Golf history can be quite interesting if you just let your favorite legends go and allow the truth to take you where it will.
--Tom MacWood (1958-2012)

TEPaul

Re: Merion's Early Timeline
« Reply #3854 on: August 13, 2009, 02:37:56 PM »
"But others are apparently having trouble coming to grips with this fact."


And is it any wonder most all others are apparently having trouble coming to grip with that fact?

What great holes abroad were the 1st, 2nd, 4th, 5th, 7th, 8th, 9th, 11th, 12th, 13th, 14th, 16th, 17th and 18th at Merion East based on? One can throw the 6th in there as well if a drive skirting OB on the right is what-all someone thinks constitutes a road hole replication. There is nothing at all about the rest of that hole that replicates the Road Hole of TOC. So that would be 14-15 holes at Merion East that don't seem to use template holes from abroad that were attempted replications.

But of course that does not seem to mean that a couple on here won't continue to try to force that contention on Wilson and Merion East.

JESII

  • Karma: +0/-0
Re: Merion's Early Timeline
« Reply #3855 on: August 13, 2009, 02:45:32 PM »
David,

It's that CBM states there are only 4 or 5 good hole concepts...that means most every hole built has some degree of those concepts included...if a Redan can have infinite varieties of slope and angle of approach and green-to-tee elevation change and all the other "principles" and really only needs one or two of the principles anyway than it's a pretty wide range so there is no reason Wilson wouldn't have some knowledge of the characteristics of a good hole and a bad one.

PLUS...he spent, at a minimum, a full 24 hours with CBM at NGLA learning his opinion of the best holes, and how they work. He also had at a minimum the benefit of his opinion at Merion in April. So it is very logical that he would have geared his initial attempt around those principles.

DMoriarty

  • Karma: +0/-0
Re: Merion's Early Timeline
« Reply #3856 on: August 13, 2009, 02:58:42 PM »
"But others are apparently having trouble coming to grips with this fact."

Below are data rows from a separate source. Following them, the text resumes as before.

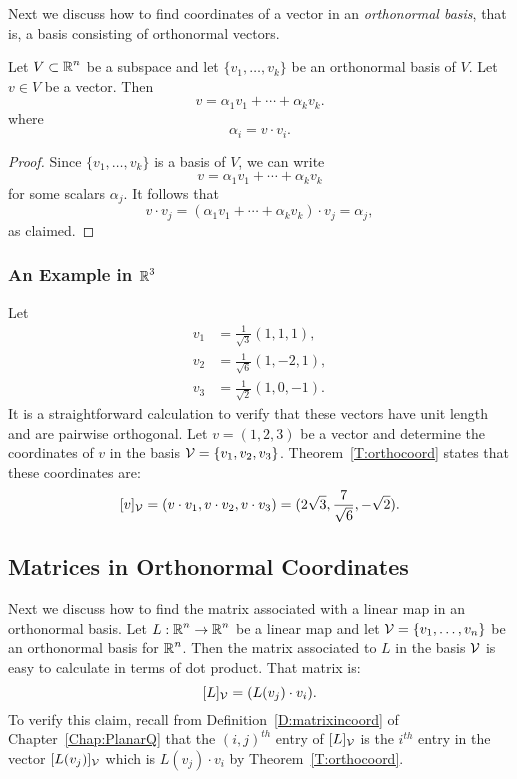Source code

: \documentclass{ximera}
\begin{document}
Next we discuss how to find coordinates of a vector in an
{\em orthonormal basis},
that is, a basis consisting of orthonormal vectors.

\begin{theorem}  \label{T:orthocoord}
Let $V\subset\mbox{$\Bbb{R}$}^n$ be a subspace and
let $\{v_1,\ldots,v_k\}$ be an
orthonormal basis of $V$.  Let $v\in V$ be a vector.   Then
\[
v = \alpha_1v_1 + \cdots + \alpha_kv_k.
\]
where
\[
\alpha_i = v\cdot v_i.
\]
\end{theorem}

\begin{proof}  Since $\{v_1,\ldots,v_k\}$ is a basis of $V$, we can write
\[
v = \alpha_1v_1 + \cdots + \alpha_kv_k
\]
for some scalars $\alpha_j$.  It follows that
\[
v\cdot v_j = (\alpha_1v_1 + \cdots + \alpha_kv_k)\cdot v_j = \alpha_j,
\]
as claimed.   \end{proof}

\subsubsection{An Example in $\mbox{$\Bbb{R}$}^3$}

Let
\begin{align*}
  v_1 &= \frac{1}{\sqrt{3}}(1,1,1), \\
  v_2 &= \frac{1}{\sqrt{6}}(1,-2,1), \\
  v_3 &= \frac{1}{\sqrt{2}}(1,0,-1).
\end{align*}
It is a straightforward calculation to verify that these vectors have
unit length and are pairwise orthogonal.  Let $v=(1,2,3)$ be a vector
and determine the coordinates of $v$ in the basis ${\cal V}=\{v_1,v_2,v_3\}$.
Theorem~\ref{T:orthocoord} states that these coordinates are:
\[
[v]_{\cal V} = (v\cdot v_1, v\cdot v_2, v\cdot v_3)
= (2\sqrt{3},\frac{7}{\sqrt{6}},-\sqrt{2}).
\]


\subsection*{Matrices in Orthonormal Coordinates}

Next we discuss how to find the matrix associated with a linear map in an
orthonormal basis.  Let $L:\mbox{$\Bbb{R}$}^n\to\mbox{$\Bbb{R}$}^n$ be a linear map and let
${\cal V} = \{v_1,\ldots,v_n\}$ be an orthonormal basis for $\mbox{$\Bbb{R}$}^n$.  Then
the matrix associated to $L$ in the basis ${\cal V}$ is easy to calculate
in terms of dot product.  That matrix is:
\begin{equation}  \label{e:coordorthomat}
[L]_{\cal V} = (L(v_j)\cdot v_i).
\end{equation}
To verify this claim, recall from Definition~\ref{D:matrixincoord} of
Chapter~\ref{Chap:PlanarQ} that the $(i,j)^{th}$ entry of $[L]_{\cal V}$ is
the $i^{th}$ entry in the vector $[L(v_j)]_{\cal V}$ which is
$L(v_j)\cdot v_i$ by Theorem~\ref{T:orthocoord}.
\end{document}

And is it any wonder most all others are apparently having trouble coming to grip with that fact?

What great holes abroad were the 1st, 2nd, 4th, 5th, 7th, 8th, 9th, 11th, 12th, 13th, 14th, 16th, 17th and 18th at Merion East based on? One can throw the 6th in there as well if a drive skirting OB on the right is what-all someone thinks constitutes a road hole replication. There is nothing at all about the rest of that hole that replicates the Road Hole of TOC. So that would be 14-15 holes at Merion East that don't seem to use template holes from abroad that were attempted replications.

But of course that does not seem to mean that a couple on here won't continue to try to force that contention on Wilson and Merion East.

Once again we have modern partisan telling us that he knows better than the reports of the time. 

NGLA only had three or four recognizable attempts copying entire holes from abroad.   The rest is an amalgamation of concepts and features from a variety of holes and courses.   Why would we hold Merion to a different standard than NGLA?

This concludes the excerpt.